Apple just announced a third version of the Apple Watch, the smartwatch it first launched in 2015. Since then, the Apple Watch has evolved into a product that’s really only great at a few things — notifications, fitness, and authentication like payments —and has still largely been an accessory to the iPhone.
But it’s possible that could change, now that Apple’s newest Watch has LTE built in. This means that wearers can be without their iPhones and still run all the supported apps on the device. You can make phone calls, use maps, and stream music, all without your phone.
Apple Watch the third’s form factor is the same as previous models. Which is to say, it’s still a square watch. And without staring at the Series 3 from the side, you can barely notice that the heart rate module on its underside is ever so slightly thicker than last year’s model. (Apple says no more than “two sheets of paper” in a typically brilliant marketing statement.)
However, the LTE version does have a red digital crown to tell it apart. And, in the photo above, you can see a new cellular icon in the control center on the Watch, and certain watch faces will show cellular signal strength, too. The cellular connectivity comes via an electronic SIM card integrated right into the Watch. And the Watch’s display itself acts as its antenna for LTE and UMTS.
On the underside of the Watch, the look and feel of the heart rate sensor module are the same. However, Apple has tweaked the sensor set, and presumably its algorithms, to provide new information around heart rate. The watch will now show your resting heart rate, recovery time, and elevated heart rates — the last of which will only show up when you don’t appear to be physically active, when heart rate spikes could indicate that something is wrong. (This alone is a little bit anxiety-inducing.)

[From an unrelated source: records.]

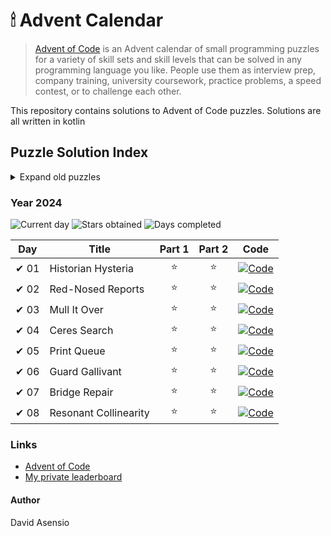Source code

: # 🕯 Advent Calendar

> [Advent of Code](https://adventofcode.com/2024/about) is an Advent calendar of small programming puzzles for a variety
> of skill sets and skill levels that can be solved in any programming language you like. People use them as interview
> prep, company training, university coursework, practice problems, a speed contest, or to challenge each other.

This repository contains solutions to Advent of Code puzzles. Solutions are all written in kotlin

## Puzzle Solution Index

<details> 
<summary>Expand old puzzles</summary>

#### Advent Calendar 2022
- [README](./README_2022.md) / [My private leaderboard](https://adventofcode.com/2022/leaderboard/private/view/33306)

#### Advent Calendar 2023
- [README](./README_2023.md) / [My private leaderboard](https://adventofcode.com/2023/leaderboard/private/view/33306)

</details>

### Year 2024

![Current day](https://img.shields.io/badge/Day-8-blue)
![Stars obtained](https://img.shields.io/badge/Stars%20Obtained%20⭐-16-yellow)
![Days completed](https://img.shields.io/badge/Days%20Completed-8-green)

| Day  | Title                 | Part 1 | Part 2 | Code                                         |
|------|-----------------------|:------:|:------:|----------------------------------------------|
| ✔ 01 | Historian Hysteria    |   ⭐    |   ⭐    | [![Code]](src/main/kotlin/days2024/Day01.kt) |
| ✔ 02 | Red-Nosed Reports     |   ⭐    |   ⭐    | [![Code]](src/main/kotlin/days2024/Day02.kt) |
| ✔ 03 | Mull It Over          |   ⭐    |   ⭐    | [![Code]](src/main/kotlin/days2024/Day03.kt) |
| ✔ 04 | Ceres Search          |   ⭐    |   ⭐    | [![Code]](src/main/kotlin/days2024/Day04.kt) |
| ✔ 05 | Print Queue           |   ⭐    |   ⭐    | [![Code]](src/main/kotlin/days2024/Day05.kt) |
| ✔ 06 | Guard Gallivant       |   ⭐    |   ⭐    | [![Code]](src/main/kotlin/days2024/Day06.kt) |
| ✔ 07 | Bridge Repair         |   ⭐    |   ⭐    | [![Code]](src/main/kotlin/days2024/Day07.kt) |
| ✔ 08 | Resonant Collinearity |   ⭐    |   ⭐    | [![Code]](src/main/kotlin/days2024/Day08.kt) |

### Links

- [Advent of Code](https://adventofcode.com/)
- [My private leaderboard](https://adventofcode.com/2024/leaderboard/private/view/33306)


#### Author

David Asensio

[//]: # (Document links)

[Code]: <https://img.shields.io/badge/Code-grey?style=for-the-badge&logo=Kotlin>
                                                                                        
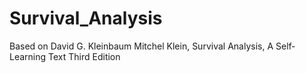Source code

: # Survival_Analysis
 Based on David G. Kleinbaum Mitchel Klein, Survival Analysis, A Self‐Learning Text Third Edition
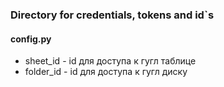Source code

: ### Directory for credentials, tokens and id`s

#### config.py

- sheet_id - id для доступа к гугл таблице
- folder_id - id для доступа к гугл диску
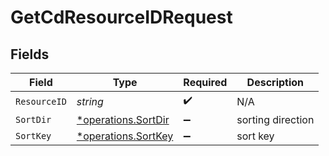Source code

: # GetCdResourceIDRequest


## Fields

| Field                                                            | Type                                                             | Required                                                         | Description                                                      |
| ---------------------------------------------------------------- | ---------------------------------------------------------------- | ---------------------------------------------------------------- | ---------------------------------------------------------------- |
| `ResourceID`                                                     | *string*                                                         | :heavy_check_mark:                                               | N/A                                                              |
| `SortDir`                                                        | [*operations.SortDir](../../../pkg/models/operations/sortdir.md) | :heavy_minus_sign:                                               | sorting direction                                                |
| `SortKey`                                                        | [*operations.SortKey](../../../pkg/models/operations/sortkey.md) | :heavy_minus_sign:                                               | sort key                                                         |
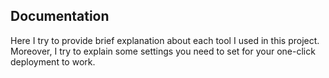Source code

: ## Documentation

Here I try to provide brief explanation about each tool I used in this project. Moreover, I try to explain some settings you need to set for your one-click deployment to work. 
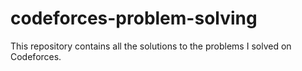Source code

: # codeforces-problem-solving
This repository contains all the solutions to the problems I solved on Codeforces.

The company also said it’s working with Stanford University to try to detect irregular heartbeat patterns with the Apple Watch. This is something that Fitbit has also said it’s working on with its labs, as well as tracking sleep apnea.
But again, neither company is reinventing the wheel — er, optical sensors — here. They’re simply trying to process the data in a more intelligent way to make these wearables more useful to people. A lot of companies in the wearables space, not just Apple, have cited health and fitness functions as one of the main drivers for people to buy smartwatches. So it makes sense that Apple would try to double down on this.
Other than that, most of the Apple Watch updates people can expect to see are on the software side, such as voice responses from Siri and new watchOS 4, which rolls out more workout features to the Watch. It also includes the GymKit platform that allows wearers to sync the Watch with exercise equipments.
The big question is still what LTE will do to battery life. Apple says Apple Watches without LTE modems technically last 18 hours (although for many people that can translate into a day or day and a half, easily). And it claims the LTE version should fare just as well. But we won’t know for sure until we wear it for at least a few days, though.
And the even bigger question: will having a smartwatch with LTE really change the way people use wearables? Apple is not the first to make an LTE-equipped smartwatch; Samsung and LG have done it before. It will certainly be useful for very specific things, like not having to carry a phone on a long hike and still having LTE for emergency situations, or streaming new music from the Watch when you’re out and about and are tired of your locally stored stuff. And hey: Apple even showed a woman surfing while wearing a cellular-equipped Apple Watch.
But I’m also not convinced that this is a total game-changer — not yet. It’s still in a relationship with iPhone. It just happens to be a more powerful, capable, independent gadget when iPhone is not around.
The new Apple Watch with LTE starts at $399, and will be available on September 22nd.